Communism explicitly calls for the violent overthrow of government. In theory, it is an anarchist ideology which believes that the state will one day magically “wither away,” as Karl Marx famously phrased it, though only after an unspecified period of GIGANTIC bureaucratic control. Of course, in the long and blood-soaked history of communism, the state has never withered away, and never will. Why? Once entrenched, bureaucracy is impossible to retrogress away from.
Democratic socialism, on the other hand, doesn’t advocate the violent overthrow of government but intends to use force peacefully. By definition, by its very nature, socialism must resort to force because it must expropriate people’s money and other property in order to redistribute it. That is the distinguishing characteristic of any and all forms of socialism: government control of property and the means of production (which is one of the reasons “corporatism” — i.e. crony capitalism — is another variation on socialism).
One must never forget: socialism is by definition an ideology of force.
Not all liberals are, strictly speaking, socialists — in large part because most of them don’t even really know what “socialism” means, and it is for this reason also that many liberals, and, for that matter, many conservatives, are socialists and do not even know it.
Welfare statism is not exactly the same thing as democratic socialism.
Welfare statism wants all the wealth and advantages that laissez-faire and private property creates, but at the same time, it wants to undermine the very things that makes all that wealth possible. Welfare statism takes for granted the advantages of laissez-faire — it wants to hold power over the producers of wealth — yet it wants those same wealth-producers to keep producing it for them. It is a short-sighted ideology the prevalence of which dominates academia from sea to shining sea.
The welfare state, which is what we live in today and have for some time, is the result of what Ludwig von Mises called the “hampered or mixed market economy.” It is not identical to socialism proper, primarily because it is not explicit enough, but it too is a variation on the same theme.

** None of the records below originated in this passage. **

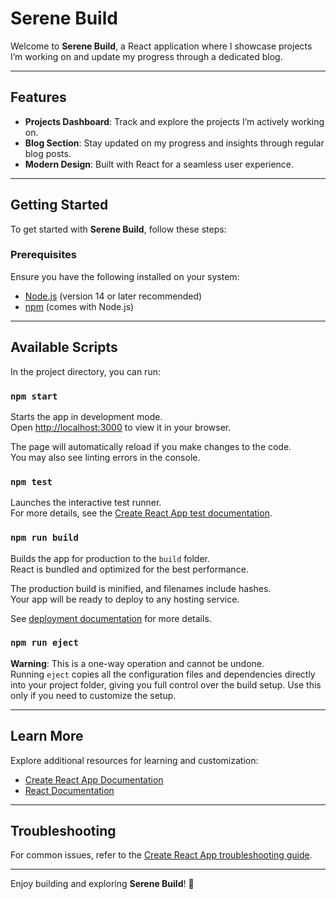 # Serene Build

Welcome to **Serene Build**, a React application where I showcase projects I’m working on and update my progress through a dedicated blog.

---

## Features

- **Projects Dashboard**: Track and explore the projects I’m actively working on.
- **Blog Section**: Stay updated on my progress and insights through regular blog posts.
- **Modern Design**: Built with React for a seamless user experience.

---

## Getting Started

To get started with **Serene Build**, follow these steps:

### Prerequisites

Ensure you have the following installed on your system:

- [Node.js](https://nodejs.org/) (version 14 or later recommended)
- [npm](https://www.npmjs.com/) (comes with Node.js)

---

## Available Scripts

In the project directory, you can run:

### `npm start`

Starts the app in development mode.\
Open [http://localhost:3000](http://localhost:3000) to view it in your browser.

The page will automatically reload if you make changes to the code.\
You may also see linting errors in the console.

### `npm test`

Launches the interactive test runner.\
For more details, see the [Create React App test documentation](https://facebook.github.io/create-react-app/docs/running-tests).

### `npm run build`

Builds the app for production to the `build` folder.\
React is bundled and optimized for the best performance.

The production build is minified, and filenames include hashes.\
Your app will be ready to deploy to any hosting service.

See [deployment documentation](https://facebook.github.io/create-react-app/docs/deployment) for more details.

### `npm run eject`

**Warning**: This is a one-way operation and cannot be undone.\
Running `eject` copies all the configuration files and dependencies directly into your project folder, giving you full control over the build setup. Use this only if you need to customize the setup.

---

## Learn More

Explore additional resources for learning and customization:

- [Create React App Documentation](https://facebook.github.io/create-react-app/docs/getting-started)
- [React Documentation](https://reactjs.org/)

---

## Troubleshooting

For common issues, refer to the [Create React App troubleshooting guide](https://facebook.github.io/create-react-app/docs/troubleshooting).

---

Enjoy building and exploring **Serene Build**! 🎉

Remember clear back in 2013, when many mainstream dems were citing Venezuela as a model to emulate — “an economic miracle,” as David Sirota called it, created by Hugo Chavez’s “full-throated advocacy of socialism.”
(A number of the left-wing geniuses in this country meanwhile took private jets down to Venezuela to pay their respects to the man himself.)
Have you, incidentally, ever seen the inside of a Venezuelan supermarket?
Let us not (ever) forget either that time Bernie Sanders — who owns three mansions — was lecturing us that “the American dream is more apt to be realized in Venezuela…. Who’s the banana republic now?”
He asked this ostensibly in all seriousness.
In response to which, Robert Tracinski wrote:
We’re seeing the answer to that. Today, Venezuelans are starving and the remainders of the Chavez regime are sending gangs of armed thugs into the streets to attack anyone who protests. And all of the people who praised the Venezuelan regime as a paragon of socialism? They suddenly don’t want to talk about it….
The bodies keep piling up, but the ideology that produced those bodies always gets a free pass. You know what this is? It’s the equivalent of Holocaust denial for the Left.
There has long been a ritual, which I sincerely hope will continue, in which young people are required to immerse themselves in the horrors of the Holocaust. But our culture never did that for the horrors of socialism, which is how you get a majority of young people having a positive view of socialism.
What have they missed that they can believe that? Here’s what they’ve missed: the artificial famine in Ukraine, the Soviet Gulags, the forced deportation of Lithuanians, the persecution of Christians, China’s Great Leap Forward and Cultural Revolution, the killing fields of Cambodia, North Korea’s horrific prison camps and famines, the systematic impoverishment of Cuba, and now Venezuela’s collapse into starvation and mass-murder. All of this should be absolutely required background knowledge for any educated person.
I didn’t provide links for the second half of those examples. If you don’t know them, your assignment is to go look them up, because you’re precisely the sort of person who needs to learn about them.
Now when I cite all of this history, there’s always someone who insists that it isn’t fair to pin all of these crimes on “socialism” because those examples weren’t really socialism. The only “real” socialism is the warm, fuzzy welfare-statism of a handful of innucuous Western European countries. This is a pretty obvious version of the No True Scotsman fallacy, and a good way of disavowing responsibility for the disastrous results of a system you praised just a few years earlier.
The real question is this:
When will left-wingers and right-wingers alike realize that the principle underpinning this entire godforsaken political ideology — i.e. the belief that it’s okay to force people to live for one another — is as dangerous and as dogmatic as any religion … and for the exact same reasons: they’re both predicated upon a policy of pure, unadulterated blind belief.